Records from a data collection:
= Beginning of Section =

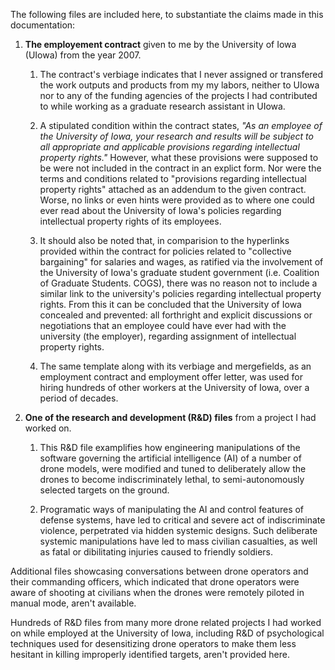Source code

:The following files are included here, to substantiate the claims made in this documentation:
  
  1. **The employement contract** given to me by the University of Iowa (UIowa) from the year 2007. 
  
      1. The contract's verbiage indicates that I never assigned or transfered the work outputs and products from my my labors, neither to UIowa nor to any of the funding agencies of the projects I had contributed to while working as a graduate research assistant in UIowa. 
      
      1. A stipulated condition within the contract states, *"As an employee of the University of Iowa, your research and results will be subject to all appropriate and applicable provisions regarding intellectual property rights."* However, what these provisions were supposed to be were not included in the contract in an explict form. Nor were the terms and conditions related to "provisions regarding intellectual property rights" attached as an addendum to the given contract. Worse, no links or even hints were provided as to where one could ever read about the University of Iowa's policies regarding intellectual property rights of its employees. 
      
      1. It should also be noted that, in comparision to the hyperlinks provided within the contract for policies related to "collective bargaining" for salaries and wages, as ratified via the involvement of the University of Iowa's graduate student government (i.e. Coalition of Graduate Students. COGS), there was no reason not to include a similar link to the university's policies regarding intellectual property rights. From this it can be concluded that the University of Iowa concealed and prevented: all forthright and explicit discussions or negotiations that an employee could have ever had with the university (the employer), regarding assignment of intellectual property rights.   
      
      1. The same template along with its verbiage and mergefields, as an employment contract and employment offer letter, was used for hiring hundreds of other workers at the University of Iowa, over a period of decades. 
  
  1. **One of the research and development (R&D) files** from a project I had worked on. 
  
      1. This R&D file examplifies how engineering manipulations of the software governing the artificial intelligence (AI) of a number of drone models, were modified and tuned to deliberately allow the drones to become indiscriminately lethal, to semi-autonomously selected targets on the ground. 
      
      1. Programatic ways of manipulating the AI and control features of defense systems, have led to critical and severe act of indiscriminate violence, perpetrated via hidden systemic designs. Such deliberate systemic manipulations have led to mass civilian casualties, as well as fatal or dibilitating injuries caused to friendly soldiers.
  
Additional files showcasing conversations between drone operators and their commanding officers, which indicated that drone operators were aware of shooting at civilians when the drones were remotely piloted in manual mode, aren't available. 
  
Hundreds of R&D files from many more drone related projects I had worked on while employed at the University of Iowa, including R&D of psychological techniques used for desensitizing drone operators to make them less hesitant in killing improperly identified targets, aren't provided here.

= End of Section =

■ What this task involves ■
Exactly one number is wanted in reply: the count of lines above that hold the string "graduate".

■ Solution ■
2